Among the lines below, a stretch begins at the one with "2. Make the" and ends at the one with "3. Make the VM suspend before shutting down". Repeat that stretch exactly, ends included.

[[ Material provided, beginning ]]

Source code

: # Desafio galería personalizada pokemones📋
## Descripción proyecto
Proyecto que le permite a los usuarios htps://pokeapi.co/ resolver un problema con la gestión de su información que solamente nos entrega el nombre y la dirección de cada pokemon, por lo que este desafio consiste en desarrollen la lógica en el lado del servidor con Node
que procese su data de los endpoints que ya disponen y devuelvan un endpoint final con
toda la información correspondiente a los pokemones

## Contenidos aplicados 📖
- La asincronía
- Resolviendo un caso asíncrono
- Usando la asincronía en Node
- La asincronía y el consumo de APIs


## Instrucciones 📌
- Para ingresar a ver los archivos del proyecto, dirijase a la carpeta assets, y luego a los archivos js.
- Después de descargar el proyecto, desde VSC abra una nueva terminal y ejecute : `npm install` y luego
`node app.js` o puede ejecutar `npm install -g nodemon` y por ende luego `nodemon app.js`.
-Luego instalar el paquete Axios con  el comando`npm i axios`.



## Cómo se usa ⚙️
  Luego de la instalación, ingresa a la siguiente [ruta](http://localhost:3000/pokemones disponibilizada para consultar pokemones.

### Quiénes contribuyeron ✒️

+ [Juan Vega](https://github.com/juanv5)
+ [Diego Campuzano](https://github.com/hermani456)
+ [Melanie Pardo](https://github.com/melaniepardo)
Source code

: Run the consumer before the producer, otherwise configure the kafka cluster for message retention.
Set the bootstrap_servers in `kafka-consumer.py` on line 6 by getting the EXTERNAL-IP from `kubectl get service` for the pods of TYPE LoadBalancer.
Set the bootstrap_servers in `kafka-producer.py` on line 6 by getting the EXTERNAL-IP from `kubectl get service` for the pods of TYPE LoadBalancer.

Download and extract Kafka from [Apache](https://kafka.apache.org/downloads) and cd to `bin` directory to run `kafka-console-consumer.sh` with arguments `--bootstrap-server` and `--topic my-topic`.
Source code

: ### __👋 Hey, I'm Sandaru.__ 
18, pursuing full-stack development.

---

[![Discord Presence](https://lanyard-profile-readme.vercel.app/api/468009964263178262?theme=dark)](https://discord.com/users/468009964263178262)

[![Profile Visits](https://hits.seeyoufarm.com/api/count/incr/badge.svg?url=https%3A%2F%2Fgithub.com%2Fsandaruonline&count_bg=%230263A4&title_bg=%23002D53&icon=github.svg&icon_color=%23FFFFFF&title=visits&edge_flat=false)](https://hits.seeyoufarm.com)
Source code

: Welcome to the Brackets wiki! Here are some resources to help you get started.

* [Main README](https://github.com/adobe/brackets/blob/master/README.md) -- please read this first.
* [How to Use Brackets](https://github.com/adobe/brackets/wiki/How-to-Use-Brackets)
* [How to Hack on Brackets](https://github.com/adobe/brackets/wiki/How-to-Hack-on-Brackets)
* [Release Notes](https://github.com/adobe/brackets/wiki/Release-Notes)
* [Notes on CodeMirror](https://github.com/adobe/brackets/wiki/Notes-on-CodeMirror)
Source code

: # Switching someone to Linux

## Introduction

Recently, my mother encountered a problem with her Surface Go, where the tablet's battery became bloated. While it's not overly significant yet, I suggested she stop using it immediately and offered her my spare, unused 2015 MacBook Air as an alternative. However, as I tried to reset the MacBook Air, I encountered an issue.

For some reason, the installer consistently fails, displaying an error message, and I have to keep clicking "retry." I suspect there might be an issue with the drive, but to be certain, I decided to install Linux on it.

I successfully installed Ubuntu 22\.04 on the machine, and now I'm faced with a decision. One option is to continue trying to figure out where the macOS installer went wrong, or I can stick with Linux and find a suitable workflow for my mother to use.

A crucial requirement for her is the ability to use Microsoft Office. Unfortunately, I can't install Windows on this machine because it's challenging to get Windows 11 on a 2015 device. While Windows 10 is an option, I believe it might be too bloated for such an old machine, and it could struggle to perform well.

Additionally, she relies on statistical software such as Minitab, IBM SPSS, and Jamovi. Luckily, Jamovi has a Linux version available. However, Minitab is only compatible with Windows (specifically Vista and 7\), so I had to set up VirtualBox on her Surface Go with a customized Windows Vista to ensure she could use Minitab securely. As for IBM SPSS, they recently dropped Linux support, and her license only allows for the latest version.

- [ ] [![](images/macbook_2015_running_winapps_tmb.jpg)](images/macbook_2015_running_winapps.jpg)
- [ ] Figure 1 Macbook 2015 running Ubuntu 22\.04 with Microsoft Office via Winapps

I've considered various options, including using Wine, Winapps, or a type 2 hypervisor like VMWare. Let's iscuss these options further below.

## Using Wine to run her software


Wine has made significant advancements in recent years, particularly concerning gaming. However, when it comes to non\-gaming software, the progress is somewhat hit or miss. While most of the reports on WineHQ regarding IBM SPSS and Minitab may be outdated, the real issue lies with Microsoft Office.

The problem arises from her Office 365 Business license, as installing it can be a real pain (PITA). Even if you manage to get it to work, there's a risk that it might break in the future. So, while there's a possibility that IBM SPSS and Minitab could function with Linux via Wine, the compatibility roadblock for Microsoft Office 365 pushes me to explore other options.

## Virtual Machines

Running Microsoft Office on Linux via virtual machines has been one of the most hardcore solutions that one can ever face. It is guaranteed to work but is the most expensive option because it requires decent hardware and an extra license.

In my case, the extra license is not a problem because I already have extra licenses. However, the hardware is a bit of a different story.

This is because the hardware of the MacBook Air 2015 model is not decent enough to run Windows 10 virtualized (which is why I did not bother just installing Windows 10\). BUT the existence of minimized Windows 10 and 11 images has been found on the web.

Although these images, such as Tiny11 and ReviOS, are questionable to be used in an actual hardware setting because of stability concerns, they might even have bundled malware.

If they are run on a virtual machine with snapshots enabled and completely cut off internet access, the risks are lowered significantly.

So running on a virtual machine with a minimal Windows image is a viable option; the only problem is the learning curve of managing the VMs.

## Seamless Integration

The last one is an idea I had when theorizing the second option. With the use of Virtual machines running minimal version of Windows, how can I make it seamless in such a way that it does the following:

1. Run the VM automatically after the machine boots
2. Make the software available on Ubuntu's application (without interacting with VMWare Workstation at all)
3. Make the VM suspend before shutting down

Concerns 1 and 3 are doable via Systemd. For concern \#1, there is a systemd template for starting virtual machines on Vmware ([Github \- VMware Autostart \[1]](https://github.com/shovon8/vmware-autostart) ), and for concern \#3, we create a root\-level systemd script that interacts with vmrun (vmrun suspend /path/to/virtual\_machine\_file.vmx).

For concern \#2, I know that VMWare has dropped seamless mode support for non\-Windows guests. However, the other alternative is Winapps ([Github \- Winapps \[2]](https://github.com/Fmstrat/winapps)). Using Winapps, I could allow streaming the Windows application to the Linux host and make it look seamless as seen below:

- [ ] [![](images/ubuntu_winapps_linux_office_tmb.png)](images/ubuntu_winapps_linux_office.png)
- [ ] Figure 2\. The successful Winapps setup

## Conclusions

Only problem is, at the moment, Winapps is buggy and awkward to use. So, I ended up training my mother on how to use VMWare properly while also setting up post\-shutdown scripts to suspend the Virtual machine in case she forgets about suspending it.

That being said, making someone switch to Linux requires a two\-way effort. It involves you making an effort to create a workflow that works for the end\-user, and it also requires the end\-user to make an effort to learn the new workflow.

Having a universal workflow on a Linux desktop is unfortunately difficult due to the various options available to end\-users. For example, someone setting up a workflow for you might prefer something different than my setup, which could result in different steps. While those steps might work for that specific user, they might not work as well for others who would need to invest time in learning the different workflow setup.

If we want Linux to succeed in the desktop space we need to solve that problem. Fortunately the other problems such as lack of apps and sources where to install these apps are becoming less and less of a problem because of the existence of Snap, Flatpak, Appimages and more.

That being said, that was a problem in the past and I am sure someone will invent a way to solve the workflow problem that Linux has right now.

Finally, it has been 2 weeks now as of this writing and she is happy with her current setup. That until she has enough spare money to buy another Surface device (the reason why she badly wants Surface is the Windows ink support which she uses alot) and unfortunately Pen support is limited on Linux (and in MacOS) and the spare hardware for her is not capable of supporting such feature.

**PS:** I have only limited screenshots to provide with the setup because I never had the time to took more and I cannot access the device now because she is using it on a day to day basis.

[[ Material provided, end ]]
[[ Material provided, beginning ]]

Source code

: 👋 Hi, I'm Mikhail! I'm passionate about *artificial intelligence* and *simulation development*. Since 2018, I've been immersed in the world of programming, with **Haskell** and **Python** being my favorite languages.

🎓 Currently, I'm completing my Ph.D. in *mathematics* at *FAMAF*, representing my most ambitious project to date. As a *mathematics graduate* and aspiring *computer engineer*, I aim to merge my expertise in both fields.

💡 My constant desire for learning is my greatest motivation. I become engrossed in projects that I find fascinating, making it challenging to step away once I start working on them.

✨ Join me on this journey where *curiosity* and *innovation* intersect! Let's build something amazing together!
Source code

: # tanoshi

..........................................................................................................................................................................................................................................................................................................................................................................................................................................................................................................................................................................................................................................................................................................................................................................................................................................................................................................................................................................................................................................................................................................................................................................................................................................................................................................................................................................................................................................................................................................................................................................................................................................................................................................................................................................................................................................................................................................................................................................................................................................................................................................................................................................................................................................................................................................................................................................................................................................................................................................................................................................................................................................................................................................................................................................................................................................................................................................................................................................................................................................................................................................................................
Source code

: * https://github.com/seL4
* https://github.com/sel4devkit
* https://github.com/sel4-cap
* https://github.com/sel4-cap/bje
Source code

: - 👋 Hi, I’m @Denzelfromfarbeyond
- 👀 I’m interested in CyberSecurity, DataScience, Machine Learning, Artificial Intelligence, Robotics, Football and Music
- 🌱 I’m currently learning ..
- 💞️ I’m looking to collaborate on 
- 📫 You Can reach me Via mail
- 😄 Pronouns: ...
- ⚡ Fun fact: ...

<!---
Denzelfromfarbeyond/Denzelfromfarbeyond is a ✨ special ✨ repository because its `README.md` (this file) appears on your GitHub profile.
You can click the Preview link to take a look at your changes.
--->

[[ Material provided, end ]]

**Task result:**
2. Make the software available on Ubuntu's application (without interacting with VMWare Workstation at all)
3. Make the VM suspend before shutting down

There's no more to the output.